I am very new at bioinformatics and have quite limited trainings. I am trying to look at a publically available data set (SRP182816, Drosophila testis single cell RNAseq from Witt et al 2019 eLife), but it seems like I can't quite get the correct quantification.

I downloaded the data from the SRA site. I then used all-transcript fasta file from flybase (dmel-all-transcript-r6.33.fasta.gz) to create an index with salmon. I followed up with quantification of the experiment with salmon alevin.

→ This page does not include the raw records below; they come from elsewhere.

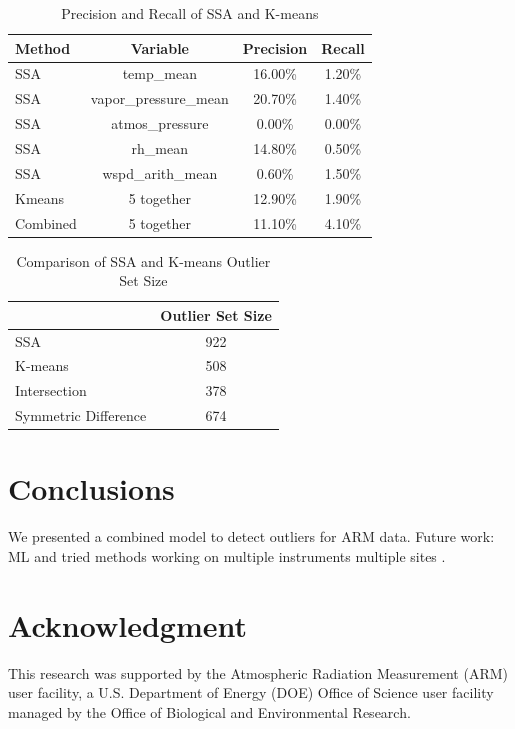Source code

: \documentclass[letterpaper, 10 pt, conference]{ieeeconf}  %
\begin{document}
\begin{table}[ht]
\caption{Precision and Recall of SSA and K-means}
\label{tab:pr}
\centering
\begin{tabular}{|l|c|c|c|}
\hline
Method & Variable & Precision & Recall\\
\hline
SSA & temp\_mean & 16.00\% & 1.20\%\\
SSA & vapor\_pressure\_mean & 20.70\% & 1.40\%\\
SSA & atmos\_pressure & 0.00\% & 0.00\%\\
SSA & rh\_mean & 14.80\% & 0.50\%\\
SSA & wspd\_arith\_mean & 0.60\% & 1.50\%\\
Kmeans & 5 together & 12.90\% & 1.90\%\\
Combined & 5 together & 11.10\% & 4.10\%\\
\hline
\end{tabular}
\end{table}

\begin{table}[ht]
\caption{Comparison of SSA and K-means Outlier Set Size}
\label{tab:comp}
\centering
\begin{tabular}{|l|c|}
\cline{2-2}
\multicolumn{1}{l|}{} & Outlier Set Size\\
\hline
SSA & 922\\
K-means & 508\\
Intersection & 378\\
Symmetric Difference & 674\\
\hline
\end{tabular}
\end{table}

\section{Conclusions}
We presented a combined model to detect outliers for ARM data. Future work: 
ML and tried methods working on multiple instruments multiple sites \cite{phillips2015graph}.


\section*{Acknowledgment}
This research was supported by the Atmospheric Radiation Measurement (ARM) user 
facility, a U.S. Department of Energy (DOE) Office of Science user facility 
managed by the Office of Biological and Environmental Research.


 

\end{document}
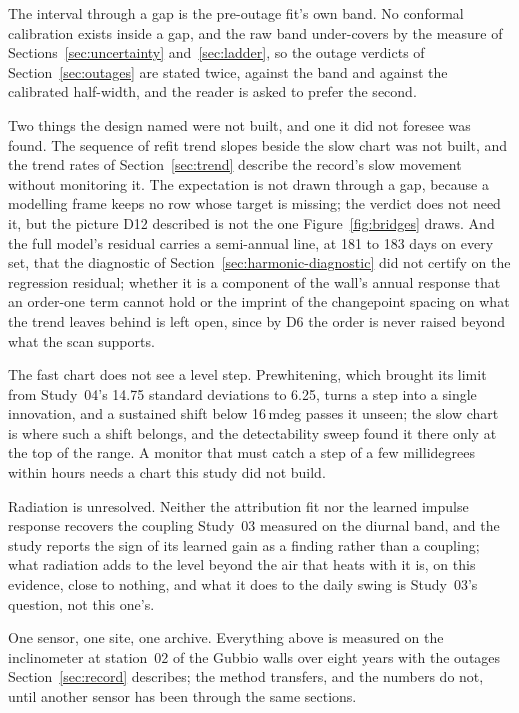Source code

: \documentclass[11pt,a4paper]{article}
\begin{document}
The interval through a gap is the pre-outage fit's own band. No conformal
calibration exists inside a gap, and the raw band under-covers by the
measure of Sections~\ref{sec:uncertainty} and~\ref{sec:ladder}, so the
outage verdicts of Section~\ref{sec:outages} are stated twice, against the
band and against the calibrated half-width, and the reader is asked to
prefer the second.

Two things the design named were not built, and one it did not foresee was
found. The sequence of refit trend slopes beside the slow chart was not
built, and the trend rates of Section~\ref{sec:trend} describe the record's
slow movement without monitoring it. The expectation is not drawn through a
gap, because a modelling frame keeps no row whose target is missing; the
verdict does not need it, but the picture D12 described is not the one
Figure~\ref{fig:bridges} draws. And the full model's residual carries a
semi-annual line, at 181 to 183 days on every set, that the diagnostic of
Section~\ref{sec:harmonic-diagnostic} did not certify on the regression
residual; whether it is a component of the wall's annual response that an
order-one term cannot hold or the imprint of the changepoint spacing on
what the trend leaves behind is left open, since by D6 the order is never
raised beyond what the scan supports.

The fast chart does not see a level step. Prewhitening, which brought its
limit from Study~04's 14.75 standard deviations to 6.25, turns a step into a
single innovation, and a sustained shift below 16\,mdeg passes it unseen;
the slow chart is where such a shift belongs, and the detectability sweep
found it there only at the top of the range. A monitor that must catch a
step of a few millidegrees within hours needs a chart this study did not
build.

Radiation is unresolved. Neither the attribution fit nor the learned impulse
response recovers the coupling Study~03 measured on the diurnal band, and
the study reports the sign of its learned gain as a finding rather than a
coupling; what radiation adds to the level beyond the air that heats with it
is, on this evidence, close to nothing, and what it does to the daily swing
is Study~03's question, not this one's.

One sensor, one site, one archive. Everything above is measured on the
inclinometer at station~02 of the Gubbio walls over eight years with the
outages Section~\ref{sec:record} describes; the method transfers, and the
numbers do not, until another sensor has been through the same sections.
\end{document}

This is how I called salmon.

salmon alevin -l ISR -1 517_novogene_S1_L008_R1_001.fastq.gz -2 517_novogene_S1_L008_R2_001.fastq.gz --chromium -i Dmel_Ref_flybase_salmon/ -o SalmonAlevin_out --tgMap t2g.tsv

Salmon had mapping rate of 39.7% and gave 3001 cells (the authors sequenced 5000 cells). When I take a look at the PCA plot for the quantified gene by cell table, I had a horseshoe shaped PCA plot (quite literally look like a nike logo but a bit more symmetrical). I am under impression that this indicates something is wrong, but I cannot figure out what to do at this moment.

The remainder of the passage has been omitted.